Posted on October 2, 2013 at 7:31 AM

Updated Wednesday, Oct 2 at 6:55 PM

Bill Gates may no longer be CEO of Microsoft, but he still serves as chairman of the board and remains a major influence in the technology industry.

However, a small but vocal group of major Microsoft investors may be trying to convince the rest of the board to get Gates to resign his chairmanship.

Reuters reported Wednesday that three of the top 20 company investors want Gates to resign so Microsoft can make the big changes necessary to keep up with its competitors.

Todd Bishop, co-founder of Seattle’s GeekWire technology blog, says the investors may think that Gates is acting as a roadblock to fundamental changes at Microsoft.

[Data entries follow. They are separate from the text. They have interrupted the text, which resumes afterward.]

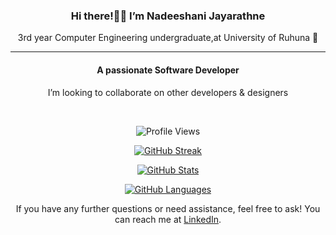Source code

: <div align="center">
 <h3>Hi there!👋🤩 I’m Nadeeshani Jayarathne</h3> 
3rd year Computer Engineering undergraduate,at University of Ruhuna 🏤
</div>
<hr/>

<div align= "center">
  <h4>A passionate Software Developer</h4>
  <p>I’m looking to collaborate on other developers & designers</p>
</div>
<br>
  <p align="center">
    <img src="https://komarev.com/ghpvc/?username=your-github-NadeeshaniJay" alt="Profile Views">
  </p>

  <p align="center">
    <a href="https://git.io/streak-stats">
      <img src="https://github-readme-streak-stats.herokuapp.com?user=NadeeshaniJay&theme=omni" alt="GitHub Streak">
    </a>
  </p>
  

  <p align="center">
    <a href="https://github.com/NadeeshaniJay/github-readme-stats">
      <img src="https://github-readme-stats.vercel.app/api?username=NadeeshaniJay&theme=algolia" alt="GitHub Stats">
    </a>
    </a>
  </p>


  <p align="center">
    <a href="https://github.com/NadeeshaniJay/github-readme-stats">
      <img src="https://github-readme-stats.vercel.app/api/top-langs/?username=NadeeshaniJay&theme=radical&hide_border=false&include_all_commits=false&count_private=true&layout=compact" alt="GitHub Languages">
    </a>
    </a>
  </p>


 <p align="center">
    If you have any further questions or need assistance, feel free to ask! You can reach me at <a href="https://www.linkedin.com/in/nadeeshanijayarathne">LinkedIn</a>.
 </p>
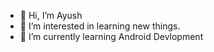 - 👋 Hi, I’m Ayush
- 👀 I’m interested in learning new things.
- 🌱 I’m currently learning Android Devlopment

<!---
Ayush0095/Ayush0095 is a ✨ special ✨ repository because its `README.md` (this file) appears on your GitHub profile.
You can click the Preview link to take a look at your changes.
--->

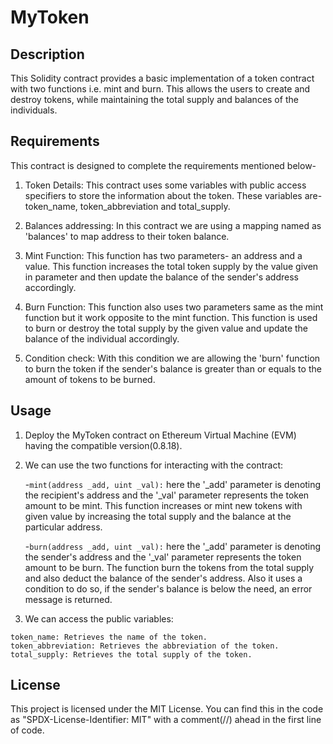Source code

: # MyToken

## Description
This Solidity contract provides a basic implementation of a token contract with two functions i.e. mint and burn. This allows the users to create and destroy tokens, while maintaining the total supply and balances of the individuals.

## Requirements
This contract is designed to complete the requirements mentioned below-

1. Token Details: This contract uses some variables with public access specifiers to store the information about the token. These variables are- token_name, token_abbreviation and total_supply.

2. Balances addressing: In this contract we are using a mapping named as 'balances' to map address to their token balance.

3. Mint Function: This function has two parameters- an address and a value. This function increases the total token supply by the value given in parameter and then update the balance of the sender's address accordingly.

4. Burn Function: This function also uses two parameters same as the mint function but it work opposite to the mint function. This function is used to burn or destroy the total supply by  the given value and update the balance of the individual accordingly.

5. Condition check: With this condition we are allowing the 'burn' function to burn the token if the sender's balance is greater than or equals to the amount of tokens to be burned. 
   
## Usage
   1. Deploy the MyToken contract on  Ethereum Virtual Machine (EVM) having the compatible version(0.8.18).

   2. We can use the two functions for interacting with the contract:
      
       -`mint(address _add, uint _val):` here the '_add' parameter is denoting the recipient's address and the '_val' parameter represents the token amount to be mint. This function increases or mint new tokens with given value by increasing the total supply and the balance at the particular address.

       -`burn(address _add, uint _val):` here the '_add' parameter is denoting the sender's address and the '_val' parameter represents the token amount to be burn. The function burn the tokens from the total supply and also deduct the balance of the sender's address. Also it uses a condition to do so, if the sender's balance is below the need, an error message is returned.

   3. We can access the public variables:

    token_name: Retrieves the name of the token.
    token_abbreviation: Retrieves the abbreviation of the token.
    total_supply: Retrieves the total supply of the token.

## License
This project is licensed under the MIT License. You can find this in the code as "SPDX-License-Identifier: MIT" with a comment(//) ahead  in the first line of code.
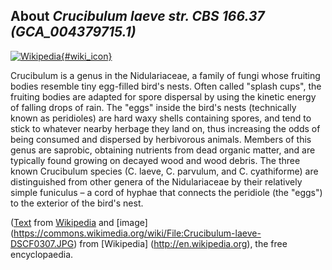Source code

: 
About *Crucibulum laeve str. CBS 166.37 (GCA\_004379715.1)* 
--------------------------------------------------------------

[![Wikipedia](/img/wikipedia_logo_v2_en.png){#wiki_icon}](https://en.wikipedia.org/wiki/Crucibulum)

Crucibulum is a genus in the Nidulariaceae, a family of fungi whose fruiting
bodies resemble tiny egg-filled bird's nests. Often called "splash cups", the
fruiting bodies are adapted for spore dispersal by using the kinetic energy of
falling drops of rain. The "eggs" inside the bird's nests (technically known as
peridioles) are hard waxy shells containing spores, and tend to stick to
whatever nearby herbage they land on, thus increasing the odds of being consumed
and dispersed by herbivorous animals. Members of this genus are saprobic,
obtaining nutrients from dead organic matter, and are typically found growing on
decayed wood and wood debris. The three known Crucibulum species (C. laeve, C.
parvulum, and C. cyathiforme) are distinguished from other genera of the
Nidulariaceae by their relatively simple funiculus – a cord of hyphae that
connects the peridiole (the "eggs") to the exterior of the bird's nest.

([Text](https://en.wikipedia.org/wiki/Crucibulum) from [Wikipedia](http://en.wikipedia.org/) 
and [image] (https://commons.wikimedia.org/wiki/File:Crucibulum-laeve-DSCF0307.JPG) from [Wikipedia] (http://en.wikipedia.org), the free encyclopaedia.
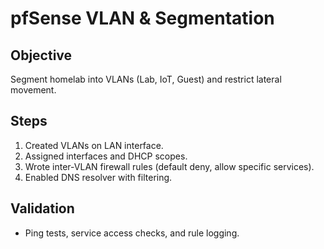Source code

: # pfSense VLAN & Segmentation

## Objective
Segment homelab into VLANs (Lab, IoT, Guest) and restrict lateral movement.

## Steps
1. Created VLANs on LAN interface.
2. Assigned interfaces and DHCP scopes.
3. Wrote inter-VLAN firewall rules (default deny, allow specific services).
4. Enabled DNS resolver with filtering.

## Validation
- Ping tests, service access checks, and rule logging.
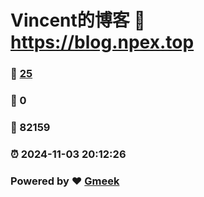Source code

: # Vincent的博客 :link: https://blog.npex.top 
### :page_facing_up: [25](https://blog.npex.top/tag.html) 
### :speech_balloon: 0 
### :hibiscus: 82159 
### :alarm_clock: 2024-11-03 20:12:26 
### Powered by :heart: [Gmeek](https://github.com/Meekdai/Gmeek)
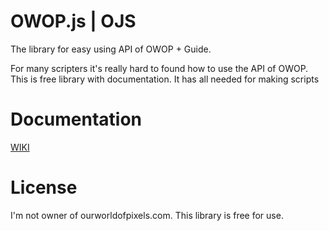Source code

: # OWOP.js | OJS

The library for easy using API of OWOP + Guide.

For many scripters it's really hard to found how to use the API of OWOP. This is free library with documentation. It has all needed for making scripts


# Documentation

[WIKI](wiki)

# License
I'm not owner of ourworldofpixels.com. This library is free for use.
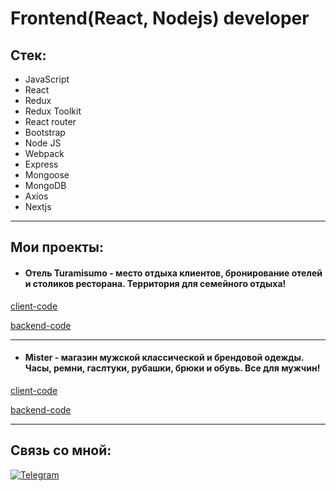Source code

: <h1>Frontend(React, Nodejs) developer</h1>

<h2>Стек:</h2>

- JavaScript
- React
- Redux
- Redux Toolkit
- React router
- Bootstrap
- Node JS
- Webpack
- Express
- Mongoose
- MongoDB
- Axios
- Nextjs

***
## Мои проекты:


* #### Отель Turamisumo - место отдыха клиентов, бронирование отелей и столиков ресторана. Территория для семейного отдыха!

[client-code](https://github.com/Minkaill/TuramisumoFrontend.git)

[backend-code](https://github.com/Minkaill/Turamisumo.git)

***


* #### Mister - магазин мужской классической и брендовой одежды. Часы, ремни, гаслтуки, рубашки, брюки и обувь. Все для мужчин!

[client-code](https://github.com/Minkaill/StrimFrontend.git)

[backend-code](https://github.com/Minkaill/StrimBackend.git)

***
## Связь со мной: 
[![Telegram](https://img.shields.io/badge/Telegram-111111?style=for-the-badge&logo=telegram)](https://t.me/fringle228)
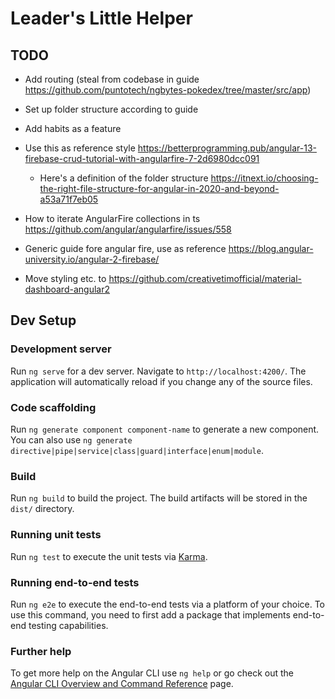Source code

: # Leader's Little Helper

## TODO
- Add routing (steal from codebase in guide https://github.com/puntotech/ngbytes-pokedex/tree/master/src/app)
- Set up folder structure according to guide
- Add habits as a feature


- Use this as reference style https://betterprogramming.pub/angular-13-firebase-crud-tutorial-with-angularfire-7-2d6980dcc091
  - Here's a definition of the folder structure https://itnext.io/choosing-the-right-file-structure-for-angular-in-2020-and-beyond-a53a71f7eb05
- How to iterate AngularFire collections in ts https://github.com/angular/angularfire/issues/558
- Generic guide fore angular fire, use as reference https://blog.angular-university.io/angular-2-firebase/
- Move styling etc. to https://github.com/creativetimofficial/material-dashboard-angular2

## Dev Setup
### Development server

Run `ng serve` for a dev server. Navigate to `http://localhost:4200/`. The application will automatically reload if you change any of the source files.

### Code scaffolding

Run `ng generate component component-name` to generate a new component. You can also use `ng generate directive|pipe|service|class|guard|interface|enum|module`.

### Build

Run `ng build` to build the project. The build artifacts will be stored in the `dist/` directory.

### Running unit tests

Run `ng test` to execute the unit tests via [Karma](https://karma-runner.github.io).

### Running end-to-end tests

Run `ng e2e` to execute the end-to-end tests via a platform of your choice. To use this command, you need to first add a package that implements end-to-end testing capabilities.

### Further help

To get more help on the Angular CLI use `ng help` or go check out the [Angular CLI Overview and Command Reference](https://angular.io/cli) page.
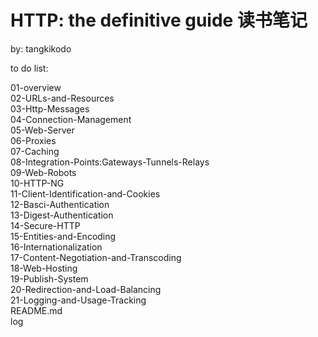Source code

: HTTP: the definitive guide 读书笔记
=====
by: tangkikodo

to do list:

01-overview  
02-URLs-and-Resources  
03-Http-Messages  
04-Connection-Management  
05-Web-Server  
06-Proxies  
07-Caching  
08-Integration-Points:Gateways-Tunnels-Relays  
09-Web-Robots  
10-HTTP-NG   
11-Client-Identification-and-Cookies  
12-Basci-Authentication  
13-Digest-Authentication  
14-Secure-HTTP  
15-Entities-and-Encoding  
16-Internationalization  
17-Content-Negotiation-and-Transcoding  
18-Web-Hosting  
19-Publish-System  
20-Redirection-and-Load-Balancing  
21-Logging-and-Usage-Tracking  
README.md  
log											
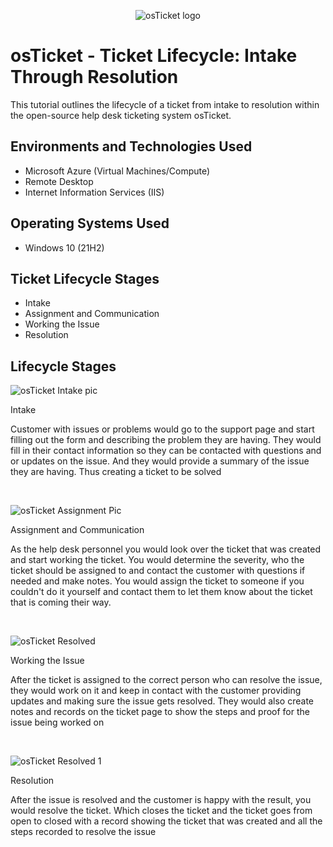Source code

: <p align="center">
<img src="https://i.imgur.com/Clzj7Xs.png" alt="osTicket logo"/>
</p>

<h1>osTicket - Ticket Lifecycle: Intake Through Resolution</h1>
This tutorial outlines the lifecycle of a ticket from intake to resolution within the open-source help desk ticketing system osTicket.<br />


<h2>Environments and Technologies Used</h2>

- Microsoft Azure (Virtual Machines/Compute)
- Remote Desktop
- Internet Information Services (IIS)

<h2>Operating Systems Used </h2>

- Windows 10</b> (21H2)

<h2>Ticket Lifecycle Stages</h2>

- Intake
- Assignment and Communication
- Working the Issue
- Resolution

<h2>Lifecycle Stages</h2>

<p>
  
  ![osTicket Intake pic](https://github.com/user-attachments/assets/5e856059-8366-4425-8636-3de9c29f4fe4)
  
</p>
<p>

Intake

Customer with issues or problems would go to the support page and start filling out the form and describing the problem they are having. They would fill in their contact information so they can be contacted with questions and or updates on the issue. And they would provide a summary of the issue they are having. Thus creating a ticket to be solved
</p>
<br />

<p>
  
![osTicket Assignment Pic](https://github.com/user-attachments/assets/644589a6-25d3-4808-8c36-1ce2a854b230)
  
</p>
<p>

Assignment and Communication

As the help desk personnel you would look over the ticket that was created and start working the ticket. You would determine the severity, who the ticket should be assigned to and contact the customer with questions if needed and make notes. You would assign the ticket to someone if you couldn't do it yourself and contact them to let them know about the ticket that is coming their way.
</p>
<br />

<p>
  
  ![osTicket Resolved](https://github.com/user-attachments/assets/1459b643-e833-42ca-bad3-a49cad905cfc)
  
</p>
<p>

Working the Issue

After the ticket is assigned to the correct person who can resolve the issue, they would work on it and keep in contact with the customer providing updates and making sure the issue gets resolved. They would also create notes and records on the ticket page to show the steps and proof for the issue being worked on
</p>
<br />


<p>
  
![osTicket Resolved 1](https://github.com/user-attachments/assets/b0b9c5e3-cf48-492c-a001-7aac61d00106)
</p>
<p>

Resolution

After the issue is resolved and the customer is happy with the result, you would resolve the ticket. Which closes the ticket and the ticket goes from open to closed with a record showing the ticket that was created and all the steps recorded to resolve the issue
</p>
<br />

“One of those changes could be releasing more money to shareholders in the form of ambitious share buybacks or potentially larger dividends,” said Bishop.

The long-term strategy may also be to make sure that the next CEO of Microsoft will be someone who will “shake things up” and not invest in the status quo, Bishop added.

The Reuters story - which quotes anonymous sources close to the board members - is the latest evidence of a struggle among board members, executives and shareholders. That struggle could have resulted in CEO Steve Ballmer announcing his retirement earlier than anticipated.

Ballmer has already instituted major changes that attempt to bring Microsoft up to speed with the changes going on in the tech industry. Packaged software and desktop computers have given way to cloud-based software tools and mobile devices such as smartphones and tablets. Under Ballmer, Microsoft has introduced the Surface tablet, announced its intention to buy mobile phone maker Nokia and reorganized its divisions to focus more on devices and services.

However, the investors may have gone public with their complaints about Gates - who sits on the board committee that will choose Ballmer’s successor - to make sure the company’s next top executive will continue to pursue new ideas and strategies.

“It’s really a period of unprecedented change for Microsoft,” Bishop said, “and just the fact that investors are even bringing this up underscores how much things have been changing.”

Ballmer announced in August that he would resign within 12 months. Former Boeing Commercial Airplanes CEO Alan Mulally, who is currently CEO at Ford Motor Co., is rumored as a possible replacement.